**Instructions for the task:**
Repeat, exactly and with no pictures, the lines that run from the beginning of the entries through the line containing "#### 2ª estadística aplastante".
+++
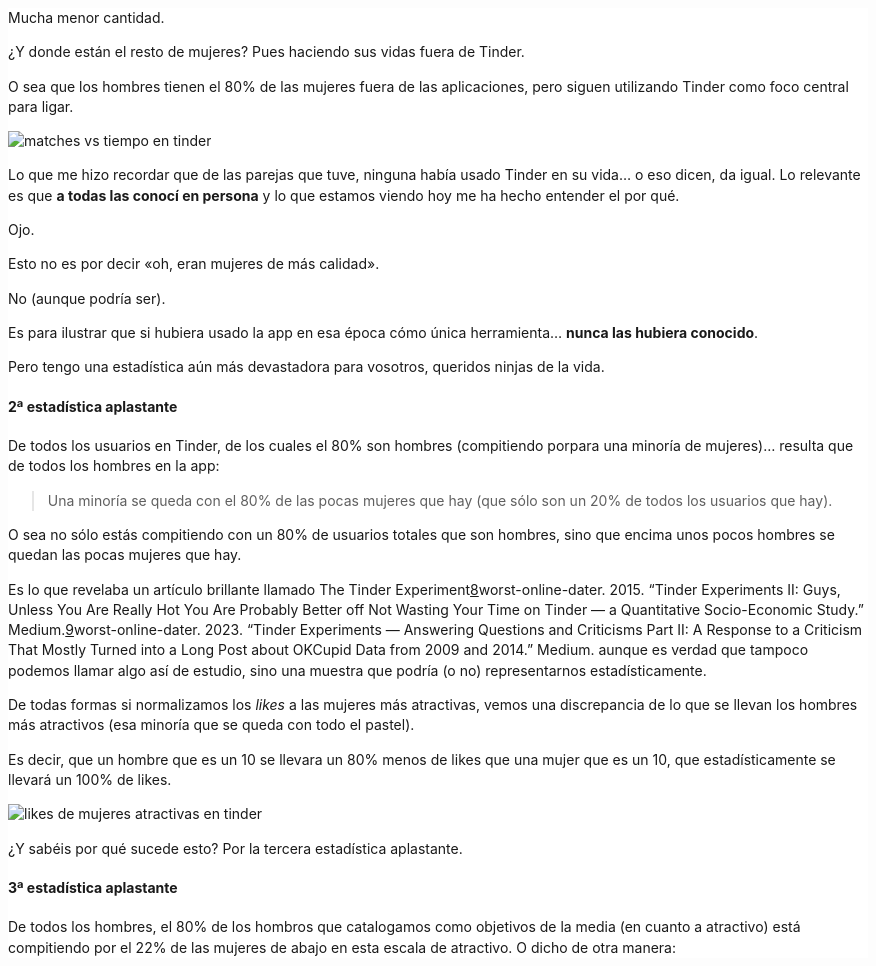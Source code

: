 Mucha menor cantidad.

¿Y donde están el resto de mujeres? Pues haciendo sus vidas fuera de Tinder.

O sea que los hombres tienen el 80% de las mujeres fuera de las aplicaciones, pero siguen utilizando Tinder como foco central para ligar.

![matches vs tiempo en tinder](https://pau.ninja/wp-content/uploads/2023/07/matches-vs-tiempo-en-tinder.jpeg)

Lo que me hizo recordar que de las parejas que tuve, ninguna había usado Tinder en su vida… o eso dicen, da igual. Lo relevante es que **a todas las conocí en persona** y lo que estamos viendo hoy me ha hecho entender el por qué.

Ojo.

Esto no es por decir «oh, eran mujeres de más calidad».

No (aunque podría ser).

Es para ilustrar que si hubiera usado la app en esa época cómo única herramienta… **nunca las hubiera conocido**.

Pero tengo una estadística aún más devastadora para vosotros, queridos ninjas de la vida.

#### 2ª estadística aplastante

De todos los usuarios en Tinder, de los cuales el 80% son hombres (compitiendo porpara una minoría de mujeres)… resulta que de todos los hombres en la app:

> Una minoría se queda con el 80% de las pocas mujeres que hay (que sólo son un 20% de todos los usuarios que hay).

O sea no sólo estás compitiendo con un 80% de usuarios totales que son hombres, sino que encima unos pocos hombres se quedan las pocas mujeres que hay.

Es lo que revelaba un artículo brillante llamado The Tinder Experiment[8](<javascript:void(0)>)worst-online-dater. 2015. “Tinder Experiments II: Guys, Unless You Are Really Hot You Are Probably Better off Not Wasting Your Time on Tinder — a Quantitative Socio-Economic Study.” Medium.[9](<javascript:void(0)>)worst-online-dater. 2023. “Tinder Experiments — Answering Questions and Criticisms Part II: A Response to a Criticism That Mostly Turned into a Long Post about OKCupid Data from 2009 and 2014.” Medium.‌‌ aunque es verdad que tampoco podemos llamar algo así de estudio, sino una muestra que podría (o no) representarnos estadísticamente.

De todas formas si normalizamos los *likes* a las mujeres más atractivas, vemos una discrepancia de lo que se llevan los hombres más atractivos (esa minoría que se queda con todo el pastel).

Es decir, que un hombre que es un 10 se llevara un 80% menos de likes que una mujer que es un 10, que estadísticamente se llevará un 100% de likes.

![likes de mujeres atractivas en tinder](https://pau.ninja/wp-content/uploads/2023/07/likes-de-mujeres-atractivas-en-tinder.jpeg)

¿Y sabéis por qué sucede esto? Por la tercera estadística aplastante.

#### 3ª estadística aplastante

De todos los hombres, el 80% de los hombros que catalogamos como objetivos de la media (en cuanto a atractivo) está compitiendo por el 22% de las mujeres de abajo en esta escala de atractivo. O dicho de otra manera:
+++
**Response to this exercise:**
Source code

: Mucha menor cantidad.

¿Y donde están el resto de mujeres? Pues haciendo sus vidas fuera de Tinder.

O sea que los hombres tienen el 80% de las mujeres fuera de las aplicaciones, pero siguen utilizando Tinder como foco central para ligar.

![matches vs tiempo en tinder](https://pau.ninja/wp-content/uploads/2023/07/matches-vs-tiempo-en-tinder.jpeg)

Lo que me hizo recordar que de las parejas que tuve, ninguna había usado Tinder en su vida… o eso dicen, da igual. Lo relevante es que **a todas las conocí en persona** y lo que estamos viendo hoy me ha hecho entender el por qué.

Ojo.

Esto no es por decir «oh, eran mujeres de más calidad».

No (aunque podría ser).

Es para ilustrar que si hubiera usado la app en esa época cómo única herramienta… **nunca las hubiera conocido**.

Pero tengo una estadística aún más devastadora para vosotros, queridos ninjas de la vida.

#### 2ª estadística aplastante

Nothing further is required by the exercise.